-- EXERCISE DESCRIPTION --
All lines from the one containing "Common ones being" to the end of the entries below should be output exactly as they appear. No other lines should be output.

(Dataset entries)
▬▬▬▬▬▬

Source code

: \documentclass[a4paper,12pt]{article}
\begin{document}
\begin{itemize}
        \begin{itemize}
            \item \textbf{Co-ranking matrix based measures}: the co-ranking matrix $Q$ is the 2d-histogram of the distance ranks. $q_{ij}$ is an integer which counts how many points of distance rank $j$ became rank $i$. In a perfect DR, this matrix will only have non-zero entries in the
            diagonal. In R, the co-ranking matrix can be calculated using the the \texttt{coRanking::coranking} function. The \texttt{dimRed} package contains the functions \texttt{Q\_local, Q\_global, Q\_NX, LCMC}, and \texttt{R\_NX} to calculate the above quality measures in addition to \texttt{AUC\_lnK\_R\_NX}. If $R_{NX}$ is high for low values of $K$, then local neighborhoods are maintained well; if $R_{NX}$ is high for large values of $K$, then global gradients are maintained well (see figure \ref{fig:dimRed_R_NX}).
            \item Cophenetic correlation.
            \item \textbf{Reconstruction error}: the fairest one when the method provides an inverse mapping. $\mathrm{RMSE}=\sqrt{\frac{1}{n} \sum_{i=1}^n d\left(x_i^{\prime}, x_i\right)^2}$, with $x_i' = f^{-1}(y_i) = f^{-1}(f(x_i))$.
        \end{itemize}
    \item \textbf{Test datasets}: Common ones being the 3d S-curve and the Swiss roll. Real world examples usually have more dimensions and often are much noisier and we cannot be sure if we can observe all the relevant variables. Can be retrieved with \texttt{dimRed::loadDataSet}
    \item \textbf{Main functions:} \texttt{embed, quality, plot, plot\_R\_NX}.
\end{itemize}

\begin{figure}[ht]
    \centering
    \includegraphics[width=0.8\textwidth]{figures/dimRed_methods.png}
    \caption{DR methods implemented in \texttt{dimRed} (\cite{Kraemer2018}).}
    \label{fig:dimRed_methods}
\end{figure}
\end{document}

▬▬▬▬▬▬

-- TASK RESPONSE --
    \item \textbf{Test datasets}: Common ones being the 3d S-curve and the Swiss roll. Real world examples usually have more dimensions and often are much noisier and we cannot be sure if we can observe all the relevant variables. Can be retrieved with \texttt{dimRed::loadDataSet}
    \item \textbf{Main functions:} \texttt{embed, quality, plot, plot\_R\_NX}.
\end{itemize}

\begin{figure}[ht]
    \centering
    \includegraphics[width=0.8\textwidth]{figures/dimRed_methods.png}
    \caption{DR methods implemented in \texttt{dimRed} (\cite{Kraemer2018}).}
    \label{fig:dimRed_methods}
\end{figure}
\end{document}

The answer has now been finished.